Pueblo economic development

CSU-Pueblo professor: Manufacturing will be a tough sector for Pueblo’s economy

Colorado State University-Pueblo business professor Michael Wakefield, Ph.D, said at an economic forum Tuesday that manufacturing will be a much harder industry to succeed in within the next few years and, consequently, Pueblo’s economy may have to adapt to grow.

The Malik and Hasan School of Business hosted the Pueblo Economic Forum to highlight the current and future outlook of the Pueblo’s economy and how tourism, economic development and education will play a role. Wakefield is the director for the Thomas V. Healy Center for Business and Economic Research at CSU-Pueblo.

Manufacturing, which Pueblo focuses on for economic development, will see fewer jobs created over the next few years and the market will become “very competitive,” according to Wakefield.

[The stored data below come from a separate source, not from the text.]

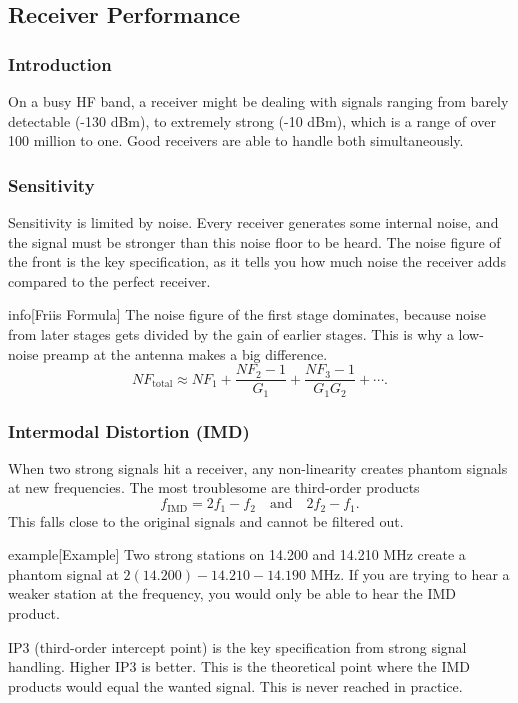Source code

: \documentclass{article}
\begin{document}
\subsection{Receiver Performance}
\subsubsection{Introduction}
On a busy HF band, a receiver might be dealing with signals ranging from barely detectable (-130 dBm), to extremely strong (-10 dBm), which is a range of over 100 million to one. Good receivers are able to handle both simultaneously.

\subsubsection{Sensitivity}
Sensitivity is limited by noise. Every receiver generates some internal noise, and the signal must be stronger than this noise floor to be heard. The noise figure of the front is the key specification, as it tells you how much noise the receiver adds compared to the perfect receiver.
\begin{callout}{info}[Friis Formula]
    The noise figure of the first stage dominates, because noise from later stages gets divided by the gain of earlier stages. This is why a low-noise preamp at the antenna makes a big difference.
    \[
        NF_{\text{total}}\approx NF_{1}+\frac{NF_2-1}{G_1}+\frac{NF_3-1}{G_1G_2}+\cdots.
    \]
\end{callout}

\subsubsection{Intermodal Distortion (IMD)}
When two strong signals hit a receiver, any non-linearity creates phantom signals at new frequencies. The most troublesome are third-order products
\[
    f_{\text{IMD}}=2f_1-f_2\quad \text{and}\quad 2f_2-f_1.
\]
This falls close to the original signals and cannot be filtered out.
\begin{callout}{example}[Example]
    Two strong stations on 14.200 and 14.210 MHz create a phantom signal at $2(14.200)-14.210-14.190$ MHz. If you are trying to hear a weaker station at the frequency, you would only be able to hear the IMD product.
\end{callout}

IP3 (third-order intercept point) is the key specification from strong signal handling. Higher IP3 is better. This is the theoretical point where the IMD products would equal the wanted signal. This is never reached in practice.
\end{document}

“Manufacturing is going to be a tough industry,” Wakefield said. “It’s going to be hard for PEDCO (the Pueblo Economic Development Corporation) to attract jobs.”

Wakefield told the forum the half-cent sales tax may need to be revisited and expanded to include start up investment rather than tailored to primary jobs.

While PEDCO does offer some resources for startups, that money does not come from the half-cent fund.

The city should also focus on recruiting businesses that require some kind of higher education, Wakefield suggested.

Promoting Pueblo as a low-wage county is a “double-edged sword” as it can attract primary jobs but at the risk of a lesser educated workforce, he said.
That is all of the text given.